→ **TASK GOAL**
Exactly as written, set down the lines from the top of the entries through the line bearing "#### 알파고 제로 (AlphaGo Zero)", with every picture left out.

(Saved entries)
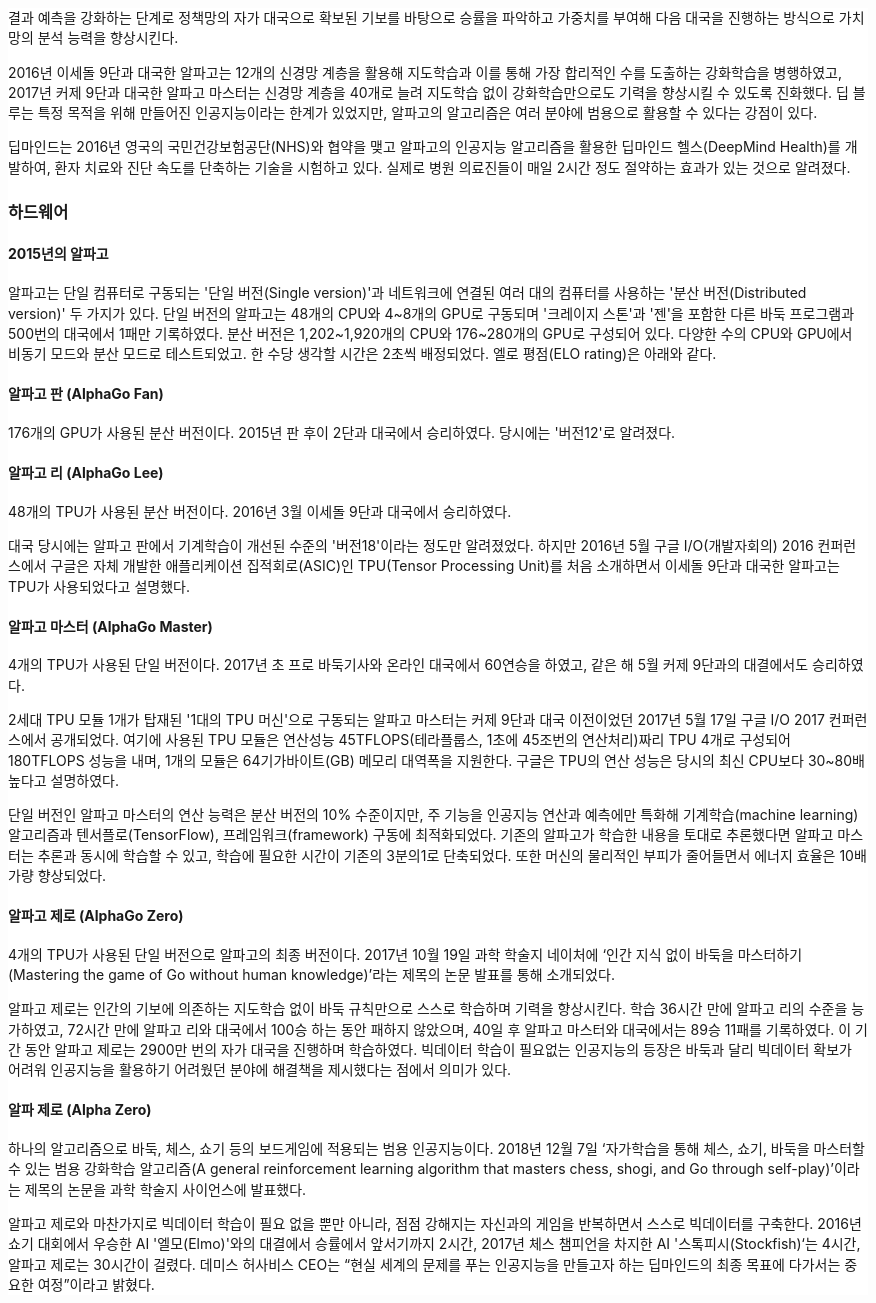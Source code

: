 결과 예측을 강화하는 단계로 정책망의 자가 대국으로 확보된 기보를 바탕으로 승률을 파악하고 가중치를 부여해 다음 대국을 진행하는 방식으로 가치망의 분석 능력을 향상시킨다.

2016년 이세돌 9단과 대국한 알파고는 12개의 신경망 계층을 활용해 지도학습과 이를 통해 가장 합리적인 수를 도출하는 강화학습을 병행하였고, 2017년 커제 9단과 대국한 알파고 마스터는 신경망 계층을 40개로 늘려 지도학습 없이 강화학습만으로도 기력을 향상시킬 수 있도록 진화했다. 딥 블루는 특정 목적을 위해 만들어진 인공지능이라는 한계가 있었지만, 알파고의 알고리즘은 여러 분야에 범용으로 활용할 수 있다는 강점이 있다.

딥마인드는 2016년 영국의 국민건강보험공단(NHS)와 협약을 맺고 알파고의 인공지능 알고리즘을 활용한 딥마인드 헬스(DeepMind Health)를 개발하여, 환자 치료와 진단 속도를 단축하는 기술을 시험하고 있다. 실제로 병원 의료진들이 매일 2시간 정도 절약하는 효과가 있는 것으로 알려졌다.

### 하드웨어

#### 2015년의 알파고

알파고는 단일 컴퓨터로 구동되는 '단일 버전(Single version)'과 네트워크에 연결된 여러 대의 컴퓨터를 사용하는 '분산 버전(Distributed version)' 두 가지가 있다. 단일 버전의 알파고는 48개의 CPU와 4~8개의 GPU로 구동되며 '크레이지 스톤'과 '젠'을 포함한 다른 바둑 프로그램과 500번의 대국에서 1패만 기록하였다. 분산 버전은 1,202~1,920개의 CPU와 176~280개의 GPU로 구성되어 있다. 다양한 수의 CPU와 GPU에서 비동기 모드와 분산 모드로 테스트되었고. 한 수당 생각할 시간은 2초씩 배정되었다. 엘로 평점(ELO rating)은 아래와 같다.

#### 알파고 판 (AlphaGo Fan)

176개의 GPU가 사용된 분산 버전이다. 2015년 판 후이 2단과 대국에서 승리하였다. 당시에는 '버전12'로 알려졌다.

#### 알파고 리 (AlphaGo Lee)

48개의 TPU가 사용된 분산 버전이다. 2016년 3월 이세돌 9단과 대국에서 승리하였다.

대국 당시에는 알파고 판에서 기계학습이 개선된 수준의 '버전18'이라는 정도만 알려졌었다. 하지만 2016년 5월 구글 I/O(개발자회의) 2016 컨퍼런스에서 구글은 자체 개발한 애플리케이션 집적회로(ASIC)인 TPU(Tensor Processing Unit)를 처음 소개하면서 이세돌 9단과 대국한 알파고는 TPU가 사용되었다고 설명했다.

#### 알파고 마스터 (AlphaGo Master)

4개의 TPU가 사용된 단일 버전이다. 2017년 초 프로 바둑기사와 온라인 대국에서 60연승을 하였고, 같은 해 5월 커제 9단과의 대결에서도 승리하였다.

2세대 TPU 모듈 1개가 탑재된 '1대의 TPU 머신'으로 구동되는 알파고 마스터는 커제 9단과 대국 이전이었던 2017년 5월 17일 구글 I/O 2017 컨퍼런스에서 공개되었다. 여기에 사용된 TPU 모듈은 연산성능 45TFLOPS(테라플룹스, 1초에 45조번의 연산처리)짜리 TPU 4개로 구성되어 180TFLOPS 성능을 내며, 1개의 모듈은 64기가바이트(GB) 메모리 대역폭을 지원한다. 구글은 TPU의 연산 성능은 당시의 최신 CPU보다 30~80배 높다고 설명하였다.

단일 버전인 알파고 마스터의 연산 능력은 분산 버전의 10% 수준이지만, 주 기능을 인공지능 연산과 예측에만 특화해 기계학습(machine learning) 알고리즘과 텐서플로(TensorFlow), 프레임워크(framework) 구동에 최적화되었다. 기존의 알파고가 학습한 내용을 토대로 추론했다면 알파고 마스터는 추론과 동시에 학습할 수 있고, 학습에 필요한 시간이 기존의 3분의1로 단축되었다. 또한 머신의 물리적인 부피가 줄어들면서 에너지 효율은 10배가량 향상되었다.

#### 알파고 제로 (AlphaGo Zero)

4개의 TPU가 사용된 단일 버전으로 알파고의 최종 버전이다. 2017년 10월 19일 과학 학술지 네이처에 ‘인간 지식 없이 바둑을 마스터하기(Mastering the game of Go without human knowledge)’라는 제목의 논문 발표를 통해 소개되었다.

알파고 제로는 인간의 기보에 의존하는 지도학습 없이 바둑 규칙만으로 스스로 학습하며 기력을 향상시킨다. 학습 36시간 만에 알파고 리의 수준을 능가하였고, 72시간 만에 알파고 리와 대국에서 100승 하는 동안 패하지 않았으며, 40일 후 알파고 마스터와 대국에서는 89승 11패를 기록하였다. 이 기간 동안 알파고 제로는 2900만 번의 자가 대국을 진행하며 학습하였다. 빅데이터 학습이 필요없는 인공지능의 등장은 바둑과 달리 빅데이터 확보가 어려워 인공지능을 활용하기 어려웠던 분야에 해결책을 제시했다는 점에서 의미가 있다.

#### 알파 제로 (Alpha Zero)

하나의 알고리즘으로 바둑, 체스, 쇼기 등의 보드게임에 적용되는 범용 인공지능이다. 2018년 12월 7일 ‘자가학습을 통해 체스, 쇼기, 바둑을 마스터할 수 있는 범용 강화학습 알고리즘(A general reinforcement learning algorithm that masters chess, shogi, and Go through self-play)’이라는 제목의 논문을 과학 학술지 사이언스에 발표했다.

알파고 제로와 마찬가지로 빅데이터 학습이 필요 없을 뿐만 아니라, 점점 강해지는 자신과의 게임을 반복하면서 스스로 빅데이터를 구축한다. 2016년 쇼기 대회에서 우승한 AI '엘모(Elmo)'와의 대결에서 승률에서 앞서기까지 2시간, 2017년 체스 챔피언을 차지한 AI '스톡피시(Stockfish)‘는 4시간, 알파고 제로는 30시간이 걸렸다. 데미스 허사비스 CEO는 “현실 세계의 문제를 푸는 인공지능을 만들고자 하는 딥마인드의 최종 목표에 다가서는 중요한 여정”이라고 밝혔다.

→ **SOLUTION**
Source code

: 결과 예측을 강화하는 단계로 정책망의 자가 대국으로 확보된 기보를 바탕으로 승률을 파악하고 가중치를 부여해 다음 대국을 진행하는 방식으로 가치망의 분석 능력을 향상시킨다.

2016년 이세돌 9단과 대국한 알파고는 12개의 신경망 계층을 활용해 지도학습과 이를 통해 가장 합리적인 수를 도출하는 강화학습을 병행하였고, 2017년 커제 9단과 대국한 알파고 마스터는 신경망 계층을 40개로 늘려 지도학습 없이 강화학습만으로도 기력을 향상시킬 수 있도록 진화했다. 딥 블루는 특정 목적을 위해 만들어진 인공지능이라는 한계가 있었지만, 알파고의 알고리즘은 여러 분야에 범용으로 활용할 수 있다는 강점이 있다.

딥마인드는 2016년 영국의 국민건강보험공단(NHS)와 협약을 맺고 알파고의 인공지능 알고리즘을 활용한 딥마인드 헬스(DeepMind Health)를 개발하여, 환자 치료와 진단 속도를 단축하는 기술을 시험하고 있다. 실제로 병원 의료진들이 매일 2시간 정도 절약하는 효과가 있는 것으로 알려졌다.

### 하드웨어

#### 2015년의 알파고

알파고는 단일 컴퓨터로 구동되는 '단일 버전(Single version)'과 네트워크에 연결된 여러 대의 컴퓨터를 사용하는 '분산 버전(Distributed version)' 두 가지가 있다. 단일 버전의 알파고는 48개의 CPU와 4~8개의 GPU로 구동되며 '크레이지 스톤'과 '젠'을 포함한 다른 바둑 프로그램과 500번의 대국에서 1패만 기록하였다. 분산 버전은 1,202~1,920개의 CPU와 176~280개의 GPU로 구성되어 있다. 다양한 수의 CPU와 GPU에서 비동기 모드와 분산 모드로 테스트되었고. 한 수당 생각할 시간은 2초씩 배정되었다. 엘로 평점(ELO rating)은 아래와 같다.

#### 알파고 판 (AlphaGo Fan)

176개의 GPU가 사용된 분산 버전이다. 2015년 판 후이 2단과 대국에서 승리하였다. 당시에는 '버전12'로 알려졌다.

#### 알파고 리 (AlphaGo Lee)

48개의 TPU가 사용된 분산 버전이다. 2016년 3월 이세돌 9단과 대국에서 승리하였다.

대국 당시에는 알파고 판에서 기계학습이 개선된 수준의 '버전18'이라는 정도만 알려졌었다. 하지만 2016년 5월 구글 I/O(개발자회의) 2016 컨퍼런스에서 구글은 자체 개발한 애플리케이션 집적회로(ASIC)인 TPU(Tensor Processing Unit)를 처음 소개하면서 이세돌 9단과 대국한 알파고는 TPU가 사용되었다고 설명했다.

#### 알파고 마스터 (AlphaGo Master)

4개의 TPU가 사용된 단일 버전이다. 2017년 초 프로 바둑기사와 온라인 대국에서 60연승을 하였고, 같은 해 5월 커제 9단과의 대결에서도 승리하였다.

2세대 TPU 모듈 1개가 탑재된 '1대의 TPU 머신'으로 구동되는 알파고 마스터는 커제 9단과 대국 이전이었던 2017년 5월 17일 구글 I/O 2017 컨퍼런스에서 공개되었다. 여기에 사용된 TPU 모듈은 연산성능 45TFLOPS(테라플룹스, 1초에 45조번의 연산처리)짜리 TPU 4개로 구성되어 180TFLOPS 성능을 내며, 1개의 모듈은 64기가바이트(GB) 메모리 대역폭을 지원한다. 구글은 TPU의 연산 성능은 당시의 최신 CPU보다 30~80배 높다고 설명하였다.

단일 버전인 알파고 마스터의 연산 능력은 분산 버전의 10% 수준이지만, 주 기능을 인공지능 연산과 예측에만 특화해 기계학습(machine learning) 알고리즘과 텐서플로(TensorFlow), 프레임워크(framework) 구동에 최적화되었다. 기존의 알파고가 학습한 내용을 토대로 추론했다면 알파고 마스터는 추론과 동시에 학습할 수 있고, 학습에 필요한 시간이 기존의 3분의1로 단축되었다. 또한 머신의 물리적인 부피가 줄어들면서 에너지 효율은 10배가량 향상되었다.

#### 알파고 제로 (AlphaGo Zero)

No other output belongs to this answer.